In abstract algebra, the total algebra of a monoid is a generalization of the monoid ring that allows for infinite sums of elements of a ring. Suppose that S is a monoid with the property that, for all ${\displaystyle s\in S}$, there exist only finitely many ordered pairs ${\displaystyle (t,u)\in S\times S}$ for which ${\displaystyle tu=s}$. Let R be a ring. Then the total algebra of S over R is the set ${\displaystyle R^{S}}$ of all functions ${\displaystyle \alpha :S\to R}$ with the addition law given by the (pointwise) operation:

${\displaystyle (\alpha +\beta )(s)=\alpha (s)+\beta (s)}$

and with the multiplication law given by:

${\displaystyle (\alpha \cdot \beta )(s)=\sum _{tu=s}\alpha (t)\beta (u).}$

The sum on the right-hand side has finite support, and so is well-defined in R.

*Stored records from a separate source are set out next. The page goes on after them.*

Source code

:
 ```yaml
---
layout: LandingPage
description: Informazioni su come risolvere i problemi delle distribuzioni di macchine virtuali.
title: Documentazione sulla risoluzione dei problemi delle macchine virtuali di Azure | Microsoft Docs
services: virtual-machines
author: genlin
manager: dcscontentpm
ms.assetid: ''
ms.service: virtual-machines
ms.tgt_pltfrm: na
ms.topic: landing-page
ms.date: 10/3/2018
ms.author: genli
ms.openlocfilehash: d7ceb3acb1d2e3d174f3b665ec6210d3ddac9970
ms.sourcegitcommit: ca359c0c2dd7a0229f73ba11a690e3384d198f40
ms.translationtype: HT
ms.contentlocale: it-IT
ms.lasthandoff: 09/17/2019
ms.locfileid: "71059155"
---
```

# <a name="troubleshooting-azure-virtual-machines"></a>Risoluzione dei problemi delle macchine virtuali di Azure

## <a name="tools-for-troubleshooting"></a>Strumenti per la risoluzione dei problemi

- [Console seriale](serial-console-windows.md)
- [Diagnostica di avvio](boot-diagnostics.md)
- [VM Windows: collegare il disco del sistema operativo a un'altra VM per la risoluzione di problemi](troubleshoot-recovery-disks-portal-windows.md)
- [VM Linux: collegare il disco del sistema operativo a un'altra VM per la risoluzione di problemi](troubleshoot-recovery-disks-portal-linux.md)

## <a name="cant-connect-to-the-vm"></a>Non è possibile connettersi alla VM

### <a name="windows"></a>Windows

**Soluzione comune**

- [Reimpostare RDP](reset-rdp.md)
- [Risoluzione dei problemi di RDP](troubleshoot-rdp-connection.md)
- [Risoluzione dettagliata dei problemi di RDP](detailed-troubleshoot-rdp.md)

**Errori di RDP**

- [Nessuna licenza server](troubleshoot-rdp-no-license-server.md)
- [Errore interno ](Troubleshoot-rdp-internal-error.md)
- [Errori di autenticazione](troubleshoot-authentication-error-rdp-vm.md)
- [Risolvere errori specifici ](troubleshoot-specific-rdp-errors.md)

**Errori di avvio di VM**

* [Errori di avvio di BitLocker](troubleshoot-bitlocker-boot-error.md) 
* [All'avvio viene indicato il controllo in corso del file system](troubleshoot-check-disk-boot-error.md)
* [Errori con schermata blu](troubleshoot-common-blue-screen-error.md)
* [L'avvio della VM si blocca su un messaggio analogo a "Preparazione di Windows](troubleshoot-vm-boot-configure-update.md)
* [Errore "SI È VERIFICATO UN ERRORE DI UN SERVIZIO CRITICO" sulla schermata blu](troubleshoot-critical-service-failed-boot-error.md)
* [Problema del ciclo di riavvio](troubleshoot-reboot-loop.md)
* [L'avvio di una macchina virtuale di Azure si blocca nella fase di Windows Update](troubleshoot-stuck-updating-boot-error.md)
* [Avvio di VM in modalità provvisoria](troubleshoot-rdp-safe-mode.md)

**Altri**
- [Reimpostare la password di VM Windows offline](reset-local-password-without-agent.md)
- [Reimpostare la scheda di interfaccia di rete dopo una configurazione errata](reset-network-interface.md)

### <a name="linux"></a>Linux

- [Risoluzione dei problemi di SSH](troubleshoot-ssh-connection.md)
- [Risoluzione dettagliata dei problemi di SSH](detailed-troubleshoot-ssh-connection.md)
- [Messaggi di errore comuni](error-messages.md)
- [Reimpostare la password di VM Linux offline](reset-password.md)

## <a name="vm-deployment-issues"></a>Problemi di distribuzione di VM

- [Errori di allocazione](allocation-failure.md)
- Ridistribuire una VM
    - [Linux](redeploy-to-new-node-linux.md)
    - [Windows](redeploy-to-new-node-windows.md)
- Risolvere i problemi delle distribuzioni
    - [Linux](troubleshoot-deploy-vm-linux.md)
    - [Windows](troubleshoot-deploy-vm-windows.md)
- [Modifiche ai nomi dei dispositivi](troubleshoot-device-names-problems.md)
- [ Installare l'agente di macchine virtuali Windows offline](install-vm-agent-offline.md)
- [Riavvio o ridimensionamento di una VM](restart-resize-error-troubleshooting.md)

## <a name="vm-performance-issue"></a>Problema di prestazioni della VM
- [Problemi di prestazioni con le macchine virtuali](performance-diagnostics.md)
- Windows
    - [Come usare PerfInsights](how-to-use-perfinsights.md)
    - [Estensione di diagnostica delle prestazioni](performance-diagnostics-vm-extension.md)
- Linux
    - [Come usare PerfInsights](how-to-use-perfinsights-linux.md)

These operations turn ${\displaystyle R^{S}}$ into a ring. There is an embedding of R into ${\displaystyle R^{S}}$, given by the constant functions, which turns ${\displaystyle R^{S}}$ into an R-algebra.

An example is the ring of formal power series, where the monoid S is the natural numbers. The product is then the Cauchy product.